▶ **Exercise description**
A verbatim copy of the entries is the required answer.

───

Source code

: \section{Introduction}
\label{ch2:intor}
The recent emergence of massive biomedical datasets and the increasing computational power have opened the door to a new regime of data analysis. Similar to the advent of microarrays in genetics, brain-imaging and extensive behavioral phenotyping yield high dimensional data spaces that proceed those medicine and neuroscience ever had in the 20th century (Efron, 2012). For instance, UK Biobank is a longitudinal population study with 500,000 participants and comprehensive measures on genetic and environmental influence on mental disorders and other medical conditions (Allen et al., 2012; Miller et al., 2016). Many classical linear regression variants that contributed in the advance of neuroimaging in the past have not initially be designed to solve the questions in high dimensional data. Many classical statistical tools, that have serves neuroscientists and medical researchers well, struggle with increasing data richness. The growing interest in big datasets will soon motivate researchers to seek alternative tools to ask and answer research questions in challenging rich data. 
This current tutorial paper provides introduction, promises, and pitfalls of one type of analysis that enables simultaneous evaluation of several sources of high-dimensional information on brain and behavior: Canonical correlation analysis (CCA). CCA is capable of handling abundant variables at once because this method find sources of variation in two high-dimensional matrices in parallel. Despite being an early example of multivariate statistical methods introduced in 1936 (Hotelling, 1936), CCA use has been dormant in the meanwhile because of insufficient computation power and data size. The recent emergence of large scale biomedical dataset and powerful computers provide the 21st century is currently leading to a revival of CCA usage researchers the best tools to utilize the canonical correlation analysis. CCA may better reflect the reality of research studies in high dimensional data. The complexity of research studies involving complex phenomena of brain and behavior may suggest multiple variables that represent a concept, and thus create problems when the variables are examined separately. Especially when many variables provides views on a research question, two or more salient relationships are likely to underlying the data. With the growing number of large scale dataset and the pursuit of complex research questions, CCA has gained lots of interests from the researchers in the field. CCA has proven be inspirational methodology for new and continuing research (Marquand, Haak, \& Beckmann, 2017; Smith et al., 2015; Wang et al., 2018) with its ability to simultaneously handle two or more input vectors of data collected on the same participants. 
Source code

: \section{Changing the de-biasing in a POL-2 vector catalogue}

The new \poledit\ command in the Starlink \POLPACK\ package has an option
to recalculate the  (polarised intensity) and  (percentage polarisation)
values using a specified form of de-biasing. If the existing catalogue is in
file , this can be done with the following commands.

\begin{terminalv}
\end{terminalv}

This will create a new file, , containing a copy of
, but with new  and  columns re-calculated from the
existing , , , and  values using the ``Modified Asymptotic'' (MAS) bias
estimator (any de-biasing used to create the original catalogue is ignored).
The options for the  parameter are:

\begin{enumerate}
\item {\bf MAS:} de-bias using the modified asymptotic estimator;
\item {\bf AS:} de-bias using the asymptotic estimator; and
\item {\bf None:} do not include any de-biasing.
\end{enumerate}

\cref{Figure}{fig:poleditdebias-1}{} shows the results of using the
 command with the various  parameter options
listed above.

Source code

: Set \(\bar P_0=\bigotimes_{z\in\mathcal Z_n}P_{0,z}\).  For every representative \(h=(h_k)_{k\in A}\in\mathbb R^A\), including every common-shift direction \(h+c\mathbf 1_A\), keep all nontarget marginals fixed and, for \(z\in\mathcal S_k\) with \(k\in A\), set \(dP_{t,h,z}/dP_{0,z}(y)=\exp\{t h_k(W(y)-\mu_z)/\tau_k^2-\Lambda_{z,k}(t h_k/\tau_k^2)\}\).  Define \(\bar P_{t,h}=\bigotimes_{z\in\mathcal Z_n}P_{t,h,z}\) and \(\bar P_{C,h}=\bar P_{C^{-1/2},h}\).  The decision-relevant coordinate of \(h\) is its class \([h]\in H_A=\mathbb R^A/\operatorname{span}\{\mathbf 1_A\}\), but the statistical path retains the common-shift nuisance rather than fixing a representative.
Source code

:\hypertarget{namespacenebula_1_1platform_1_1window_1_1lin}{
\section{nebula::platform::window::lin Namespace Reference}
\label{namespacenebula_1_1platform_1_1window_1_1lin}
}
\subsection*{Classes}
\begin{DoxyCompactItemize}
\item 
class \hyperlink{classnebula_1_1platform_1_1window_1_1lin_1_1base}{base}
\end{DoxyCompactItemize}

───

▶ **Exercise solution**
Source code

: \section{Introduction}
\label{ch2:intor}
The recent emergence of massive biomedical datasets and the increasing computational power have opened the door to a new regime of data analysis. Similar to the advent of microarrays in genetics, brain-imaging and extensive behavioral phenotyping yield high dimensional data spaces that proceed those medicine and neuroscience ever had in the 20th century (Efron, 2012). For instance, UK Biobank is a longitudinal population study with 500,000 participants and comprehensive measures on genetic and environmental influence on mental disorders and other medical conditions (Allen et al., 2012; Miller et al., 2016). Many classical linear regression variants that contributed in the advance of neuroimaging in the past have not initially be designed to solve the questions in high dimensional data. Many classical statistical tools, that have serves neuroscientists and medical researchers well, struggle with increasing data richness. The growing interest in big datasets will soon motivate researchers to seek alternative tools to ask and answer research questions in challenging rich data. 
This current tutorial paper provides introduction, promises, and pitfalls of one type of analysis that enables simultaneous evaluation of several sources of high-dimensional information on brain and behavior: Canonical correlation analysis (CCA). CCA is capable of handling abundant variables at once because this method find sources of variation in two high-dimensional matrices in parallel. Despite being an early example of multivariate statistical methods introduced in 1936 (Hotelling, 1936), CCA use has been dormant in the meanwhile because of insufficient computation power and data size. The recent emergence of large scale biomedical dataset and powerful computers provide the 21st century is currently leading to a revival of CCA usage researchers the best tools to utilize the canonical correlation analysis. CCA may better reflect the reality of research studies in high dimensional data. The complexity of research studies involving complex phenomena of brain and behavior may suggest multiple variables that represent a concept, and thus create problems when the variables are examined separately. Especially when many variables provides views on a research question, two or more salient relationships are likely to underlying the data. With the growing number of large scale dataset and the pursuit of complex research questions, CCA has gained lots of interests from the researchers in the field. CCA has proven be inspirational methodology for new and continuing research (Marquand, Haak, \& Beckmann, 2017; Smith et al., 2015; Wang et al., 2018) with its ability to simultaneously handle two or more input vectors of data collected on the same participants. 
Source code

: \section{Changing the de-biasing in a POL-2 vector catalogue}

The new \poledit\ command in the Starlink \POLPACK\ package has an option
to recalculate the  (polarised intensity) and  (percentage polarisation)
values using a specified form of de-biasing. If the existing catalogue is in
file , this can be done with the following commands.

\begin{terminalv}
\end{terminalv}

This will create a new file, , containing a copy of
, but with new  and  columns re-calculated from the
existing , , , and  values using the ``Modified Asymptotic'' (MAS) bias
estimator (any de-biasing used to create the original catalogue is ignored).
The options for the  parameter are:

\begin{enumerate}
\item {\bf MAS:} de-bias using the modified asymptotic estimator;
\item {\bf AS:} de-bias using the asymptotic estimator; and
\item {\bf None:} do not include any de-biasing.
\end{enumerate}

\cref{Figure}{fig:poleditdebias-1}{} shows the results of using the
 command with the various  parameter options
listed above.

Source code

: Set \(\bar P_0=\bigotimes_{z\in\mathcal Z_n}P_{0,z}\).  For every representative \(h=(h_k)_{k\in A}\in\mathbb R^A\), including every common-shift direction \(h+c\mathbf 1_A\), keep all nontarget marginals fixed and, for \(z\in\mathcal S_k\) with \(k\in A\), set \(dP_{t,h,z}/dP_{0,z}(y)=\exp\{t h_k(W(y)-\mu_z)/\tau_k^2-\Lambda_{z,k}(t h_k/\tau_k^2)\}\).  Define \(\bar P_{t,h}=\bigotimes_{z\in\mathcal Z_n}P_{t,h,z}\) and \(\bar P_{C,h}=\bar P_{C^{-1/2},h}\).  The decision-relevant coordinate of \(h\) is its class \([h]\in H_A=\mathbb R^A/\operatorname{span}\{\mathbf 1_A\}\), but the statistical path retains the common-shift nuisance rather than fixing a representative.
Source code

:\hypertarget{namespacenebula_1_1platform_1_1window_1_1lin}{
\section{nebula::platform::window::lin Namespace Reference}
\label{namespacenebula_1_1platform_1_1window_1_1lin}
}
\subsection*{Classes}
\begin{DoxyCompactItemize}
\item 
class \hyperlink{classnebula_1_1platform_1_1window_1_1lin_1_1base}{base}
\end{DoxyCompactItemize}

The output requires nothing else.